Also, "under the Eleventh Amendment, states are immune from private damage actions in federal court." Jackson v. Hayakawa, 682 F.2d 1344, 1350 (9th Cir. 1982). In other words, they cannot be sued for damages in federal court. "[T]he University of California and the Board of Regents are considered to be instrumentalities of the state for purposes of the Eleventh Amendment." Id. (citations omitted). Thus, the University of California and the Board of Regents cannot be sued for damages in federal court. This includes officers acting in their official capacity. Id. ("Eleventh Amendment immunity extends to actions against state officers sued in their official capacities because such actions are, in essence, actions against the governmental entity of which the officer is an agent."). Most of Malloy's named defendants are the University of California, the Board of Regents of the University, or individuals in their official capacity. It is true that immunity does not bar suits against state officials for prospective injunctive and declaratory relief. Walsh v. Nevada Dept. of Human Resources, 471 F.3d 1033, 1036 (9th Cir. 2006). But Malloy does not pray for any specific injunctive relief—he makes only a generalized demand for "injunctive relief." See FAC 67. As such, it is likely that a good portion of Malloy's named Defendants are immune from suit as state officers.
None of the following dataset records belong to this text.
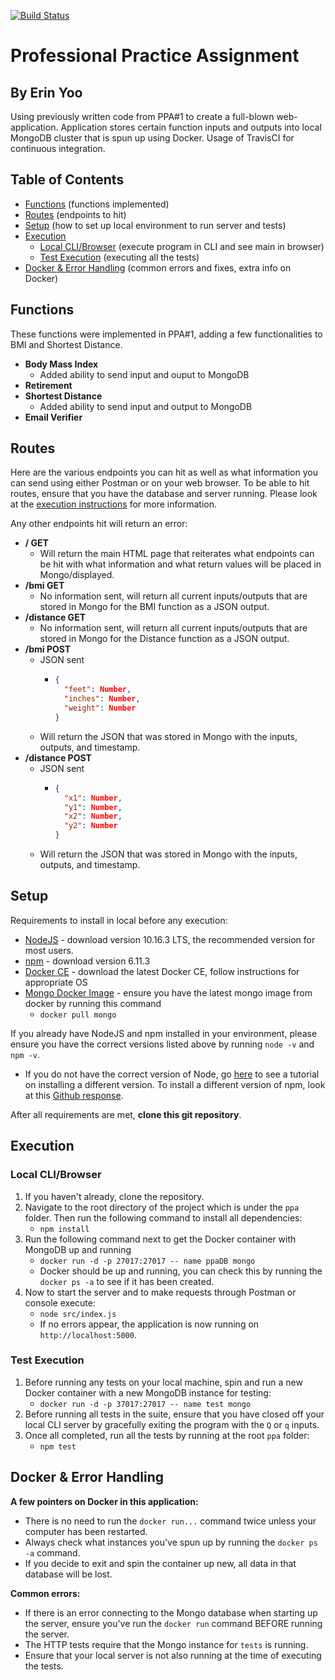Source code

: [![Build Status](https://travis-ci.org/erinyoo/ppa.svg?branch=master)](https://travis.ci.org/erinyoo/ppa)
# Professional Practice Assignment
## By Erin Yoo
Using previously written code from PPA#1 to create a full-blown web-application. Application stores certain function inputs and outputs into local MongoDB cluster that is spun up using Docker. Usage of TravisCI for continuous integration.

## Table of Contents
 - [Functions](https://github.com/erinyoo/ppa#functions) (functions implemented)
 - [Routes](https://github.com/erinyoo/ppa#routes) (endpoints to hit)
 - [Setup](https://github.com/erinyoo/ppa#setup) (how to set up local environment to run server and tests)
 - [Execution](https://github.com/erinyoo/ppa#execution)
   - [Local CLI/Browser](https://github.com/erinyoo/ppa#local-clibrowser) (execute program in CLI and see main in browser)
   - [Test Execution](https://github.com/erinyoo/ppa#test-execution) (executing all the tests)
- [Docker & Error Handling](https://github.com/erinyoo/ppa#docker--error-handling) (common errors and fixes, extra info on Docker)

## Functions
These functions were implemented in PPA#1, adding a few functionalities to BMI and Shortest Distance.
 - **Body Mass Index**
   - Added ability to send input and ouput to MongoDB
 - **Retirement**
 - **Shortest Distance**
   - Added ability to send input and output to MongoDB
 - **Email Verifier**

## Routes
Here are the various endpoints you can hit as well as what information you can send using either Postman or on your web browser. To be able to hit routes, ensure that you have the database and server running. Please look at the [execution instructions](https://github.com/erinyoo/ppa#execution) for more information.

 Any other endpoints hit will return an error:
  - **/ GET**
    - Will return the main HTML page that reiterates what endpoints can be hit with what information and what return values will be placed in Mongo/displayed.
  - **/bmi GET**
    - No information sent, will return all current inputs/outputs that are stored in Mongo for the BMI function as a JSON output.
  - **/distance GET**
    - No information sent, will return all current inputs/outputs that are stored in Mongo for the Distance function as a JSON output.
  - **/bmi POST**
    - JSON sent
      - ```json
        {
          "feet": Number,
          "inches": Number,
          "weight": Number
        }
        ```
    - Will return the JSON that was stored in Mongo with the inputs, outputs, and timestamp.
  - **/distance POST**
    - JSON sent
      - ```json
        {
          "x1": Number,
          "y1": Number,
          "x2": Number,
          "y2": Number
        }
        ```
    - Will return the JSON that was stored in Mongo with the inputs, outputs, and timestamp.

## Setup
Requirements to install in local before any execution:
 - [NodeJS](https://nodejs.org/en/) - download version 10.16.3 LTS, the recommended version for most users.
 - [npm](https://www.npmjs.com/get-npm) - download version 6.11.3
 - [Docker CE](https://docs.docker.com/v17.09/engine/installation) - download the latest Docker CE, follow instructions for appropriate OS
 - [Mongo Docker Image](https://hub.docker.com/_/mongo) - ensure you have the latest mongo image from docker by running this command
   - `docker pull mongo`

If you already have NodeJS and npm installed in your environment, please ensure you have the correct versions listed above by running `node -v` and `npm -v`.

 - If you do not have the correct version of Node, go [here](https://www.hostingadvice.com/how-to/update-node-js-latest-version/) to see a tutorial on installing a different version. To install a different version of npm, look at this [Github response](https://github.com/tj/n/issues/484).

After all requirements are met, **clone this git repository**.

## Execution
### Local CLI/Browser
  1. If you haven't already, clone the repository.
  2. Navigate to the root directory of the project which is under the `ppa` folder. Then run the following command to install all dependencies:
     - `npm install`
  3. Run the following command next to get the Docker container with MongoDB up and running
     - `docker run -d -p 27017:27017 -- name ppaDB mongo`
     - Docker should be up and running, you can check this by running the `docker ps -a` to see if it has been created.
  4. Now to start the server and to make requests through Postman or console execute:
     - `node src/index.js`
     - If no errors appear, the application is now running on `http://localhost:5000`.

### Test Execution
  1. Before running any tests on your local machine, spin and run a new Docker container with a new MongoDB instance for testing:
     - `docker run -d -p 37017:27017 -- name test mongo`
  2. Before running all tests in the suite, ensure that you have closed off your local CLI server by gracefully exiting the program with the `Q` or `q` inputs.
  3. Once all completed, run all the tests by running at the root `ppa` folder:
     - `npm test`

## Docker & Error Handling
**A few pointers on Docker in this application:**
  - There is no need to run the `docker run...` command twice unless your computer has been restarted.
  - Always check what instances you've spun up by running the `docker ps -a` command.
  - If you decide to exit and spin the container up new, all data in that database will be lost.

**Common errors:**
  - If there is an error connecting to the Mongo database when starting up the server, ensure you've run the `docker run` command BEFORE running the server.
  - The HTTP tests require that the Mongo instance for `tests` is running.
  - Ensure that your local server is not also running at the time of executing the tests.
Malloy is advised that if he chooses to amend but continues to assert only damages against these Defendants, the Court will likely recommend their dismissal from this suit.
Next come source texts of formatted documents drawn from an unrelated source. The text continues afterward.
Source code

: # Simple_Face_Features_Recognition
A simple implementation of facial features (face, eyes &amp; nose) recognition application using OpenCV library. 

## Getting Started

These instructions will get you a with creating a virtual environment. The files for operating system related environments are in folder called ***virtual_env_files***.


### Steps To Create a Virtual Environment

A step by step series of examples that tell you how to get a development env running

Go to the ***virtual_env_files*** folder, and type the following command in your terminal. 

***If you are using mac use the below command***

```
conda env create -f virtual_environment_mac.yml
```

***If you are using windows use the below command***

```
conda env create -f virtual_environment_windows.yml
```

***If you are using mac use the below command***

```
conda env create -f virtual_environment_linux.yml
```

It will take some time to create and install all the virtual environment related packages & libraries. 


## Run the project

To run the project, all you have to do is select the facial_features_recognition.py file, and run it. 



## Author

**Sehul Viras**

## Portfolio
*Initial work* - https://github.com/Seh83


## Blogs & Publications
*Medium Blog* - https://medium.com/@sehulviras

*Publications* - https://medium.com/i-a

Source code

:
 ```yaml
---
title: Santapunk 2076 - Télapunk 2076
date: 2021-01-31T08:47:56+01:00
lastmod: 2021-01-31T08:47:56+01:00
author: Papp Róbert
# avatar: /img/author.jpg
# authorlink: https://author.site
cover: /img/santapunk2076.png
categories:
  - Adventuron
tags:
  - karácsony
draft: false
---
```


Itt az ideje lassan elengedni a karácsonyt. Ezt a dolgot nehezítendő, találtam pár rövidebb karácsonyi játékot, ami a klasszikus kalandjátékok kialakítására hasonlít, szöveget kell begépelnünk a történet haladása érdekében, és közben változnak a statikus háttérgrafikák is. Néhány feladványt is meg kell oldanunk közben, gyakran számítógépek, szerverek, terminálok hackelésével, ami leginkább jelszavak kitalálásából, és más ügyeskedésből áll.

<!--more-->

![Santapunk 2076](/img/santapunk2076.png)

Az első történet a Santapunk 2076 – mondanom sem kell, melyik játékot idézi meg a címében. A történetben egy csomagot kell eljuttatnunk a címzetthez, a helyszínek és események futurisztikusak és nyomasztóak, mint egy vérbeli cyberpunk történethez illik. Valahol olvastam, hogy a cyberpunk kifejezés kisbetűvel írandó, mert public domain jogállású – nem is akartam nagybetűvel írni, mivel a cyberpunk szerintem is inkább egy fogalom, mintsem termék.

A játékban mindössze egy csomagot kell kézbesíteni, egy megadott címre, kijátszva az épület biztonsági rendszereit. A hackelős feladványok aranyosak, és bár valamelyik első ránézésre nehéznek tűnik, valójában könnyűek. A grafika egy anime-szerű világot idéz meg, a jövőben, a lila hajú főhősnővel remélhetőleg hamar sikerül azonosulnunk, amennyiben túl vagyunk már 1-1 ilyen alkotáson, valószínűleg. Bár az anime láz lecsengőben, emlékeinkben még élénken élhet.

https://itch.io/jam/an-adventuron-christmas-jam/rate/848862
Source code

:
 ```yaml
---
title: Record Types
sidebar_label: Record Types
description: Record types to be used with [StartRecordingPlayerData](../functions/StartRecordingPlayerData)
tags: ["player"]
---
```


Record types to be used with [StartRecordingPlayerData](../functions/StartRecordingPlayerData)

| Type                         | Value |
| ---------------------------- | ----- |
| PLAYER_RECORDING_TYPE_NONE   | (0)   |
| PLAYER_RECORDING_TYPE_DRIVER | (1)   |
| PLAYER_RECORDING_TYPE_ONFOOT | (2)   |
3. Title VII of the Civil Rights Act
Under Title VII, it is "unlawful employment practice for an employer to fail or refuse to hire or to discharge any individual, or otherwise to discriminate against any individual with respect to his compensation, terms, conditions, or privileges of employment, because of such individual's race, color, religion, sex, or national origin[.]" 42 U.S.C. § 2000e-2. In other words, "Title VII prohibits discrimination 'because of' a protected characteristic" such as race, color, religion, sex, or national origin. Costa v. Desert Palace, 299 F.3d 838, 847 (9th Cir. 2002) (quoting 42 U.S.C. § 2000e-2). "To prevail on a Title VII discrimination claim, [Malloy] must establish a prima facie case of discrimination by presenting evidence that 'gives rise to an inference of unlawful discrimination.'" Nelson v. Lewis County, 2012 WL 4112886, at *5 (W.D. Wash. Sept. 19, 2012) (quoting Cordova v. State Farm Ins. Co., 124 F.3d 1145, 1148 (9th Cir. 1997). To establish a prima facie case of disparate treatment discrimination—in other words, a case that he was treated unfairly because of discrimination—Malloy must show that (1) he belongs to a protected class; (2) he was qualified for his position; (3) he was subject to an adverse employment action; and (4) similarly situated individuals outside his protected class were treated more favorably. Davis v. Team Elec. Co., 520 F.3d 1080, 1089 (9th Cir. 2008).
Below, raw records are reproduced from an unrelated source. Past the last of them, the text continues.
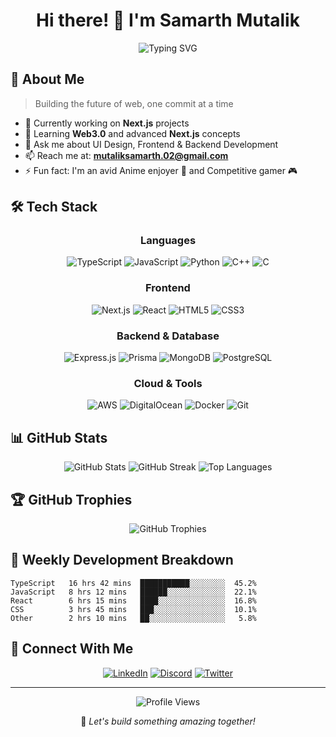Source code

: <div align="center">
  
# Hi there! 👋 I'm Samarth Mutalik

<p align="center">
  <img src="https://readme-typing-svg.demolab.com?font=Fira+Code&weight=600&size=22&pause=1000&color=6366F1&center=true&vCenter=true&width=435&lines=Full+Stack+Developer+%F0%9F%92%BB;UI%2FUX+Designer+%F0%9F%8E%A8;Web3+Enthusiast+%E2%9B%93" alt="Typing SVG" />
</p>

</div>

## 🚀 About Me

> Building the future of web, one commit at a time

- 🔭 Currently working on **Next.js** projects
- 🌱 Learning **Web3.0** and advanced **Next.js** concepts
- 💬 Ask me about UI Design, Frontend & Backend Development
- 📫 Reach me at: **mutaliksamarth.02@gmail.com**
- ⚡ Fun fact: I'm an avid Anime enjoyer 🏯 and Competitive gamer 🎮

## 🛠️ Tech Stack

<div align="center">

### Languages
![TypeScript](https://img.shields.io/badge/TypeScript-007ACC?style=for-the-badge&logo=typescript&logoColor=white)
![JavaScript](https://img.shields.io/badge/JavaScript-F7DF1E?style=for-the-badge&logo=javascript&logoColor=black)
![Python](https://img.shields.io/badge/Python-3776AB?style=for-the-badge&logo=python&logoColor=white)
![C++](https://img.shields.io/badge/C++-00599C?style=for-the-badge&logo=c%2B%2B&logoColor=white)
![C](https://img.shields.io/badge/C-00599C?style=for-the-badge&logo=c&logoColor=white)

### Frontend
![Next.js](https://img.shields.io/badge/Next.js-000000?style=for-the-badge&logo=next.js&logoColor=white)
![React](https://img.shields.io/badge/React-20232A?style=for-the-badge&logo=react&logoColor=61DAFB)
![HTML5](https://img.shields.io/badge/HTML5-E34F26?style=for-the-badge&logo=html5&logoColor=white)
![CSS3](https://img.shields.io/badge/CSS3-1572B6?style=for-the-badge&logo=css3&logoColor=white)

### Backend & Database
![Express.js](https://img.shields.io/badge/Express.js-404D59?style=for-the-badge)
![Prisma](https://img.shields.io/badge/Prisma-3982CE?style=for-the-badge&logo=Prisma&logoColor=white)
![MongoDB](https://img.shields.io/badge/MongoDB-4EA94B?style=for-the-badge&logo=mongodb&logoColor=white)
![PostgreSQL](https://img.shields.io/badge/PostgreSQL-316192?style=for-the-badge&logo=postgresql&logoColor=white)

### Cloud & Tools
![AWS](https://img.shields.io/badge/AWS-232F3E?style=for-the-badge&logo=amazon-aws&logoColor=white)
![DigitalOcean](https://img.shields.io/badge/DigitalOcean-0080FF?style=for-the-badge&logo=digitalocean&logoColor=white)
![Docker](https://img.shields.io/badge/Docker-2496ED?style=for-the-badge&logo=docker&logoColor=white)
![Git](https://img.shields.io/badge/Git-F05032?style=for-the-badge&logo=git&logoColor=white)

</div>

## 📊 GitHub Stats

<div align="center">
  
<img src="https://github-readme-stats.vercel.app/api?username=mutaliksamarth&show_icons=true&theme=tokyonight&hide_border=true&count_private=true" alt="GitHub Stats" />

<img src="https://github-readme-streak-stats.herokuapp.com/?user=mutaliksamarth&theme=tokyonight&hide_border=true" alt="GitHub Streak" />

<img src="https://github-readme-stats.vercel.app/api/top-langs/?username=mutaliksamarth&theme=tokyonight&hide_border=true&layout=compact" alt="Top Languages" />

</div>

## 🏆 GitHub Trophies

<div align="center">
  <img src="https://github-profile-trophy.vercel.app/?username=mutaliksamarth&theme=discord&no-frame=true&column=7" alt="GitHub Trophies" />
</div>

## 🎯 Weekly Development Breakdown

<!--START_SECTION:waka-->
```text
TypeScript   16 hrs 42 mins  ███████████░░░░░░░░  45.2%
JavaScript   8 hrs 12 mins   ██████░░░░░░░░░░░░░  22.1%
React        6 hrs 15 mins   ████░░░░░░░░░░░░░░░  16.8%
CSS          3 hrs 45 mins   ███░░░░░░░░░░░░░░░░  10.1%
Other        2 hrs 10 mins   ██░░░░░░░░░░░░░░░░░   5.8%
```
<!--END_SECTION:waka-->

## 🤝 Connect With Me

<div align="center">
  
[![LinkedIn](https://img.shields.io/badge/LinkedIn-0077B5?style=for-the-badge&logo=linkedin&logoColor=white)](https://linkedin.com/in/samarth-mutalik02)
[![Discord](https://img.shields.io/badge/Discord-7289DA?style=for-the-badge&logo=discord&logoColor=white)](https://discord.gg/fir3rush)
[![Twitter](https://img.shields.io/badge/Twitter-1DA1F2?style=for-the-badge&logo=twitter&logoColor=white)](https://x.com/samarthmutalik2)

</div>

---

<div align="center">
  <img src="https://komarev.com/ghpvc/?username=mutaliksamarth&color=blueviolet&style=for-the-badge" alt="Profile Views" />
  
  <p>💭 <i>Let's build something amazing together!</i></p>
</div>
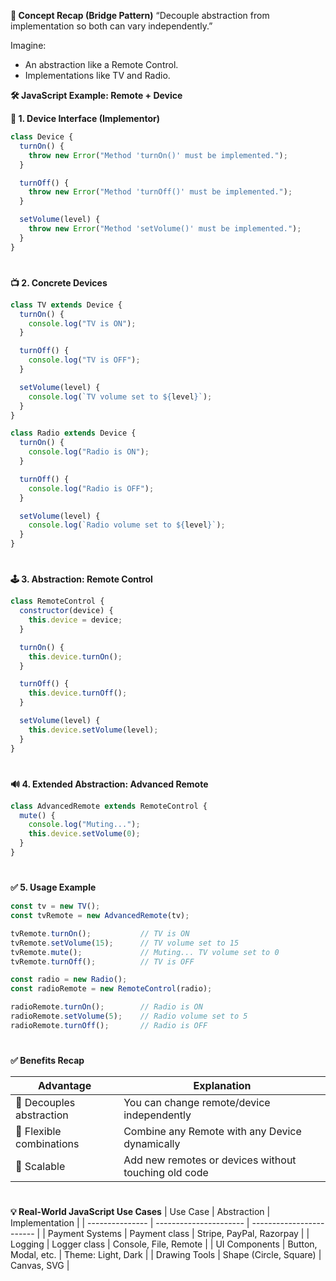 **🧠 Concept Recap (Bridge Pattern)**
“Decouple abstraction from implementation so both can vary independently.”

Imagine:
- An abstraction like a Remote Control.
- Implementations like TV and Radio.

**🛠️ JavaScript Example: Remote + Device**

**🔌 1. Device Interface (Implementor)**
```js
class Device {
  turnOn() {
    throw new Error("Method 'turnOn()' must be implemented.");
  }

  turnOff() {
    throw new Error("Method 'turnOff()' must be implemented.");
  }

  setVolume(level) {
    throw new Error("Method 'setVolume()' must be implemented.");
  }
}

```
#

**📺 2. Concrete Devices**
```js
class TV extends Device {
  turnOn() {
    console.log("TV is ON");
  }

  turnOff() {
    console.log("TV is OFF");
  }

  setVolume(level) {
    console.log(`TV volume set to ${level}`);
  }
}

class Radio extends Device {
  turnOn() {
    console.log("Radio is ON");
  }

  turnOff() {
    console.log("Radio is OFF");
  }

  setVolume(level) {
    console.log(`Radio volume set to ${level}`);
  }
}

```
#

**🕹️ 3. Abstraction: Remote Control**

```js
class RemoteControl {
  constructor(device) {
    this.device = device;
  }

  turnOn() {
    this.device.turnOn();
  }

  turnOff() {
    this.device.turnOff();
  }

  setVolume(level) {
    this.device.setVolume(level);
  }
}

```
#
**🔊 4. Extended Abstraction: Advanced Remote**
```js
class AdvancedRemote extends RemoteControl {
  mute() {
    console.log("Muting...");
    this.device.setVolume(0);
  }
}

```
#

**✅ 5. Usage Example**
```js
const tv = new TV();
const tvRemote = new AdvancedRemote(tv);

tvRemote.turnOn();           // TV is ON
tvRemote.setVolume(15);      // TV volume set to 15
tvRemote.mute();             // Muting... TV volume set to 0
tvRemote.turnOff();          // TV is OFF

const radio = new Radio();
const radioRemote = new RemoteControl(radio);

radioRemote.turnOn();        // Radio is ON
radioRemote.setVolume(5);    // Radio volume set to 5
radioRemote.turnOff();       // Radio is OFF

```

#

**✅ Benefits Recap**

| Advantage                | Explanation                                          |
| ------------------------ | ---------------------------------------------------- |
| 🔗 Decouples abstraction | You can change remote/device independently           |
| 🔄 Flexible combinations | Combine any Remote with any Device dynamically       |
| 🧱 Scalable              | Add new remotes or devices without touching old code |

#

**💡 Real-World JavaScript Use Cases**
| Use Case        | Abstraction            | Implementation           |
| --------------- | ---------------------- | ------------------------ |
| Payment Systems | Payment class          | Stripe, PayPal, Razorpay |
| Logging         | Logger class           | Console, File, Remote    |
| UI Components   | Button, Modal, etc.    | Theme: Light, Dark       |
| Drawing Tools   | Shape (Circle, Square) | Canvas, SVG              |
Malloy is a black, gay, male. Race and sex are protected classes. Sexual orientation could be as well. However, Malloy has not alleged any facts which give rise to an inference that he was discriminated against based on his sex, gender or sexual orientation. Also, Malloy cannot assert sex discrimination claims on behalf of his female co-workers. If his female co-workers were discriminated against by their employer based on their sex or gender—and Malloy has alleged no facts suggesting that they were called names by their employer—those co-workers would need to sue for themselves.
The issue of whether Title VII prohibits discrimination based on sexual orientation is currently before the United States Supreme Court.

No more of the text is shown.